Select Committee on Communities and Local Government Committee Minutes of Evidence


Examination of Witnesses (Questions 156 - 159)

MONDAY 15 JANUARY 2007

COUNCILLOR ANGELA HARVEY AND MS ROSEMARY WESTBROOK

  Q156  Mr Hands: Kicking off, one of the fundamental issues in your report is that Westminster is simply too expensive for those on low incomes and those on medium incomes to be able to afford to live with even quite large subsidies. Realistically, what do you think the Council can do to house people on low incomes? Do you think it is a realistic goal in Westminster?

  Councillor Harvey: Yes, it is a realistic goal. We want a community that is cohesive, that is mixed; we are in real danger at the moment of only the very poor and the very rich being able to move into properties here. Although sitting in this part of Westminster we look pretty rich, we do have wards, Church Street, for example, which is one of the most deprived wards in the country, yet we manage to have a city council ALMO with rising tenant satisfaction there. The importance is we have a very diverse community already and we do not want to have a situation where, because of the direction of funds outside London generally into the growth areas, people who want to stay with their families within Westminster and other London boroughs should be excluded from doing so. It will lead to a less cohesive community and certainly a breakdown in community relations.

  Q157  Mr Hands: You mention the very poor and rich being able to live in Westminster. What about the low/medium kind of income person, say, somebody who is in a job but earning, let's say, between 12-20,000 a year? What options are there?
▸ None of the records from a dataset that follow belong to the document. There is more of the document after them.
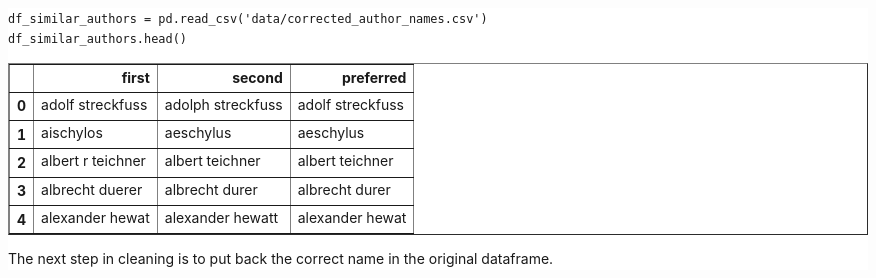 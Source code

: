 
    df_similar_authors = pd.read_csv('data/corrected_author_names.csv')
    df_similar_authors.head()




<div>
<table border="1" class="dataframe">
  <thead>
    <tr style="text-align: right;">
      <th></th>
      <th>first</th>
      <th>second</th>
      <th>preferred</th>
    </tr>
  </thead>
  <tbody>
    <tr>
      <th>0</th>
      <td>adolf streckfuss</td>
      <td>adolph streckfuss</td>
      <td>adolf streckfuss</td>
    </tr>
    <tr>
      <th>1</th>
      <td>aischylos</td>
      <td>aeschylus</td>
      <td>aeschylus</td>
    </tr>
    <tr>
      <th>2</th>
      <td>albert r teichner</td>
      <td>albert teichner</td>
      <td>albert teichner</td>
    </tr>
    <tr>
      <th>3</th>
      <td>albrecht duerer</td>
      <td>albrecht durer</td>
      <td>albrecht durer</td>
    </tr>
    <tr>
      <th>4</th>
      <td>alexander hewat</td>
      <td>alexander hewatt</td>
      <td>alexander hewat</td>
    </tr>
  </tbody>
</table>
</div>



The next step in cleaning is to put back the correct name in the original dataframe.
  Councillor Harvey: If they are vulnerable in need, and we have about 5,000 families falling into that category waiting at the moment, they will eventually be housed. Many of those are housed outside Westminster, about half of our people in temporary accommodation are outside Westminster, the rest within, so we are meeting those demands, but to move them into permanent accommodation is a real problem for us at the moment, as funds have been directed out of all of the London boroughs to the growth areas.

  Ms Westbrook: On the intermediate point particularly, working households between 12,000 and 45,000 who still could not afford to buy outright in Westminster, we recently had an independent housing commission working with us looking at the evidence and giving advice, and a couple of things came out of that. First, in terms of that intermediate group, who should we be housing, and there is some evidence that key worker policies are not really appropriate in somewhere like Westminster and central London and that we should be looking at income levels, and in terms of maintaining communities, looking at children of existing residents, or tenants and people living in the borough already, giving them opportunities to remain near to families. In terms of how we can make that happen I think we do need to look at the range of intermediate housing options and make them much more customer-focused rather than delivering products and then saying: "Well, this is it, will it suit or not?" Because there are some evidence right across London that a lot of shared equity and shared ownership options directed at simply key workers and the public sector have not been popular, have taken a long time to sell, and have ended up being sold not to those priority groups but we know that there is a large group of people in work, but in low paid work who need to access those options.

  Q158  Chair: On that point, why exactly are those key worker houses not attractive to key workers, given there are lots of key workers who work in London and cannot afford to buy?

  Ms Westbrook: Anecdotally the evidence is around quality location, basically.

  Q159  Chair: In which case they would not be attractive to other workers, either.

  Ms Westbrook: Well, it widens the range of people who might be interested, and they might be people who already live in those areas—not specifically in Westminster. The other issue is about cost, and certainly in Westminster it is extremely difficult to make shared equity work at a level which anybody with those intermediate incomes can afford, so you are constantly pushed up towards the top end of those incomes, and we do need to look at products which move that back down allowing people to take much lower equity shares to start with and to get started. Also, when you look at the size of properties, again because of cost issues that have been produced in terms of shared ownership, they are all one or two bed-roomed flats, so absolutely nothing for somebody who might be a public sector worker or might be in that intermediate sector, in the private sector but on a low income and need to live in central London near to work, but if they have children the options for them are very limited indeed.